This version is still in development and is not considered stable yet. For the latest stable version, please use Spring Security 6.4.0!

Logout

Spring Security provides a logout endpoint by default. Once logged in, you can GET /logout to see a default logout confirmation page, or you can POST /logout to initiate logout. This will:

  • clear the ServerCsrfTokenRepository, ServerSecurityContextRepository, and

  • redirect back to the login page

Often, you will want to also invalidate the session on logout.

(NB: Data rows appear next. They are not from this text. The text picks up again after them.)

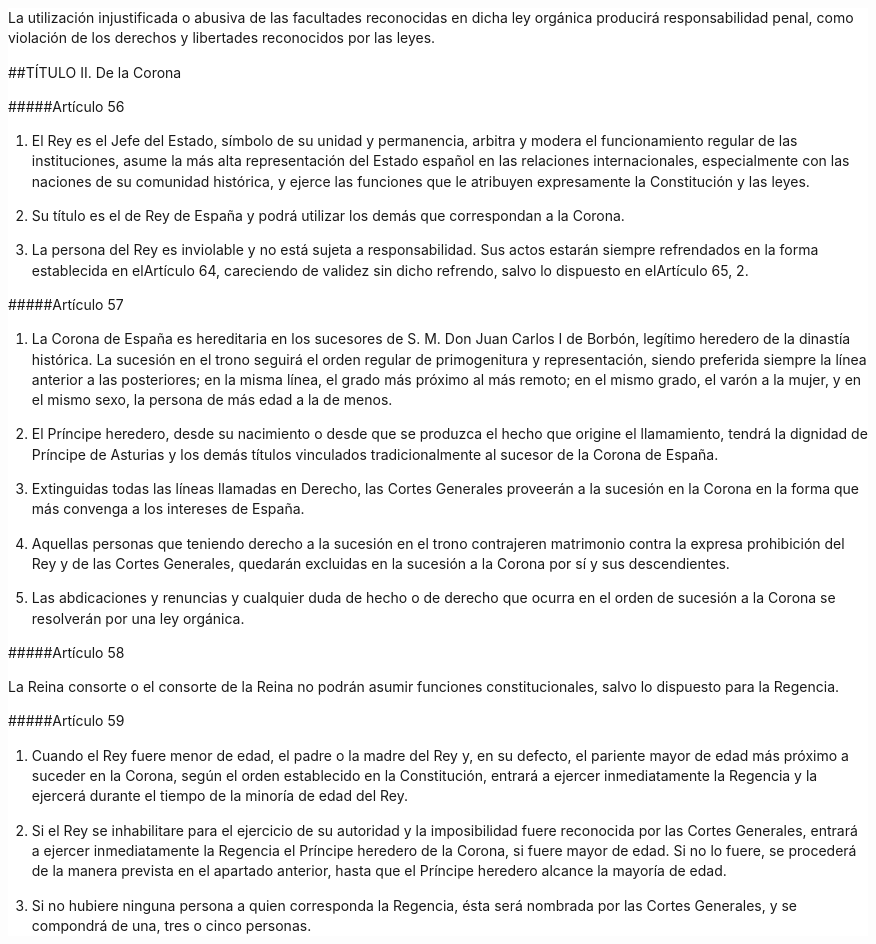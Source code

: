 La utilización injustificada o abusiva de las facultades reconocidas en dicha ley orgánica producirá responsabilidad penal, como violación de los derechos y libertades reconocidos por las leyes.

##TÍTULO II. De la Corona

#####Artículo 56

1. El Rey es el Jefe del Estado, símbolo de su unidad y permanencia, arbitra y modera el funcionamiento regular de las instituciones, asume la más alta representación del Estado español en las relaciones internacionales, especialmente con las naciones de su comunidad histórica, y ejerce las funciones que le atribuyen expresamente la Constitución y las leyes.

2. Su título es el de Rey de España y podrá utilizar los demás que correspondan a la Corona.

3. La persona del Rey es inviolable y no está sujeta a responsabilidad. Sus actos estarán siempre refrendados en la forma establecida en elArtículo 64, careciendo de validez sin dicho refrendo, salvo lo dispuesto en elArtículo 65, 2.

#####Artículo 57

1. La Corona de España es hereditaria en los sucesores de S. M. Don Juan Carlos I de Borbón, legítimo heredero de la dinastía histórica. La sucesión en el trono seguirá el orden regular de primogenitura y representación, siendo preferida siempre la línea anterior a las posteriores; en la misma línea, el grado más próximo al más remoto; en el mismo grado, el varón a la mujer, y en el mismo sexo, la persona de más edad a la de menos.

2. El Príncipe heredero, desde su nacimiento o desde que se produzca el hecho que origine el llamamiento, tendrá la dignidad de Príncipe de Asturias y los demás títulos vinculados tradicionalmente al sucesor de la Corona de España.

3. Extinguidas todas las líneas llamadas en Derecho, las Cortes Generales proveerán a la sucesión en la Corona en la forma que más convenga a los intereses de España.

4. Aquellas personas que teniendo derecho a la sucesión en el trono contrajeren matrimonio contra la expresa prohibición del Rey y de las Cortes Generales, quedarán excluidas en la sucesión a la Corona por sí y sus descendientes.

5. Las abdicaciones y renuncias y cualquier duda de hecho o de derecho que ocurra en el orden de sucesión a la Corona se resolverán por una ley orgánica.

#####Artículo 58

La Reina consorte o el consorte de la Reina no podrán asumir funciones constitucionales, salvo lo dispuesto para la Regencia.

#####Artículo 59

1. Cuando el Rey fuere menor de edad, el padre o la madre del Rey y, en su defecto, el pariente mayor de edad más próximo a suceder en la Corona, según el orden establecido en la Constitución, entrará a ejercer inmediatamente la Regencia y la ejercerá durante el tiempo de la minoría de edad del Rey.

2. Si el Rey se inhabilitare para el ejercicio de su autoridad y la imposibilidad fuere reconocida por las Cortes Generales, entrará a ejercer inmediatamente la Regencia el Príncipe heredero de la Corona, si fuere mayor de edad. Si no lo fuere, se procederá de la manera prevista en el apartado anterior, hasta que el Príncipe heredero alcance la mayoría de edad.

3. Si no hubiere ninguna persona a quien corresponda la Regencia, ésta será nombrada por las Cortes Generales, y se compondrá de una, tres o cinco personas.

To achieve this, you can add the WebSessionServerLogoutHandler to your logout configuration, like so:

  • Java

  • Kotlin

@Bean
SecurityWebFilterChain http(ServerHttpSecurity http) throws Exception {
    DelegatingServerLogoutHandler logoutHandler = new DelegatingServerLogoutHandler(
            new SecurityContextServerLogoutHandler(), new WebSessionServerLogoutHandler()
    );

    http
        .authorizeExchange((exchange) -> exchange.anyExchange().authenticated())
        .logout((logout) -> logout.logoutHandler(logoutHandler));

    return http.build();
}
@Bean
fun http(http: ServerHttpSecurity): SecurityWebFilterChain {
    val customLogoutHandler = DelegatingServerLogoutHandler(
        SecurityContextServerLogoutHandler(), WebSessionServerLogoutHandler()
    )

    return http {
        authorizeExchange {
            authorize(anyExchange, authenticated)
        }
        logout {
            logoutHandler = customLogoutHandler
        }
    }
}